TASK ITEM |
Say how many of the lines below contain the word "dataset"; nothing else belongs in the answer.

RECORDED DATA |
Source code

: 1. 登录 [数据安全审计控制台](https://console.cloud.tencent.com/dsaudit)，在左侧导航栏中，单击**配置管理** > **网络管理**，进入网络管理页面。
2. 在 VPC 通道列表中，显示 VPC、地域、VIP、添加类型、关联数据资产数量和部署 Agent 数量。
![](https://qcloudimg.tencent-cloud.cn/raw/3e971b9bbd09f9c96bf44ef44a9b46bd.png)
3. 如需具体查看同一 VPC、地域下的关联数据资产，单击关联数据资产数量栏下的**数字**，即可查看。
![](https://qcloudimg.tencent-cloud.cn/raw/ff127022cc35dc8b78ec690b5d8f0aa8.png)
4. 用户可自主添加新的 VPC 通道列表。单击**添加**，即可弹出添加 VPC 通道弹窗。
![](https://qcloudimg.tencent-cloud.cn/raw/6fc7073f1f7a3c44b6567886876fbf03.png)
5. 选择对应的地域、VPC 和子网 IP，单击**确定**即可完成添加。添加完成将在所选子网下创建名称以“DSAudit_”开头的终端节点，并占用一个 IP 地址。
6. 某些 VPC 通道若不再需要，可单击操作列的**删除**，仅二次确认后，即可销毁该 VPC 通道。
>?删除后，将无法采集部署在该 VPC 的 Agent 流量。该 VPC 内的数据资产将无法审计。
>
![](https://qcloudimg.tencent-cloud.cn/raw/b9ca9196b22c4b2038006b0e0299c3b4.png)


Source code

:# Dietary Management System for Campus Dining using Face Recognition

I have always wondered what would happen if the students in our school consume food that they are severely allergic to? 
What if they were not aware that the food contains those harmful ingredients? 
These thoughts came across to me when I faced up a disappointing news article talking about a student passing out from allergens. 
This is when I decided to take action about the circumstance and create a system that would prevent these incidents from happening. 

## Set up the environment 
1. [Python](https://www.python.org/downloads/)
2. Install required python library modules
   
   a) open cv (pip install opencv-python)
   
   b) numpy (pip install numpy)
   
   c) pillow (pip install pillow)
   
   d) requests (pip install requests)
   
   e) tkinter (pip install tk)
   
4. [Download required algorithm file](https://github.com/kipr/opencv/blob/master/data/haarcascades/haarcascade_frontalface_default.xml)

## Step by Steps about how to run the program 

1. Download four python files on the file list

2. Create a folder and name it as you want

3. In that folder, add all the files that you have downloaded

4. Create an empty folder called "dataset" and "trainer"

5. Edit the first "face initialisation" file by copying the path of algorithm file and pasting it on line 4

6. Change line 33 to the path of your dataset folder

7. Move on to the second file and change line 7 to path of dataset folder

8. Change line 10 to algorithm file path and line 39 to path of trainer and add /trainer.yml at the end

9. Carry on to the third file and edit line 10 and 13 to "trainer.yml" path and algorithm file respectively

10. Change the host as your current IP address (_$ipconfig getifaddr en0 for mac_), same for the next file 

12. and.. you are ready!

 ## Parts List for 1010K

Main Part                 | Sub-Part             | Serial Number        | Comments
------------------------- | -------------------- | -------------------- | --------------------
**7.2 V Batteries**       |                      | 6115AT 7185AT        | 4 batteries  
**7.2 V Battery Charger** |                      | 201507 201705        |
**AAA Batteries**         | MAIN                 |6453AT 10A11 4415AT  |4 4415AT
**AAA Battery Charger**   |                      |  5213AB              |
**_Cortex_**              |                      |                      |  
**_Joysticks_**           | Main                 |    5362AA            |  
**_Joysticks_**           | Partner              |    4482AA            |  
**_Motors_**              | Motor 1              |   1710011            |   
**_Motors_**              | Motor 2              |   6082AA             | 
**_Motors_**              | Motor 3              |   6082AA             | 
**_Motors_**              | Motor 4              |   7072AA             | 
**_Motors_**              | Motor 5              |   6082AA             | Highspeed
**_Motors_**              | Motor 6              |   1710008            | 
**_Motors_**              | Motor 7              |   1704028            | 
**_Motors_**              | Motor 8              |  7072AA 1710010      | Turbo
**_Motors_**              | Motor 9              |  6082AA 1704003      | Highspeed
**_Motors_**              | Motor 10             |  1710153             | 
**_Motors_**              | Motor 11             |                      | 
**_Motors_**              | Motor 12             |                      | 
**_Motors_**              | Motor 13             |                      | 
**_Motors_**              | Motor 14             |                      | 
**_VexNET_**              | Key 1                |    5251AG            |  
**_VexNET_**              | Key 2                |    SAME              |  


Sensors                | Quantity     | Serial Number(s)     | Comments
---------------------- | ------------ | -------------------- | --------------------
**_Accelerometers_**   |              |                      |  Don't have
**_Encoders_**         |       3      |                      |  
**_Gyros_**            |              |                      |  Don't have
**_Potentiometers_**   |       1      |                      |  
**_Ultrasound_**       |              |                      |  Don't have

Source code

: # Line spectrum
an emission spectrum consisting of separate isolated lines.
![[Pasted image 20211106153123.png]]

COMPLETED EXERCISE |
3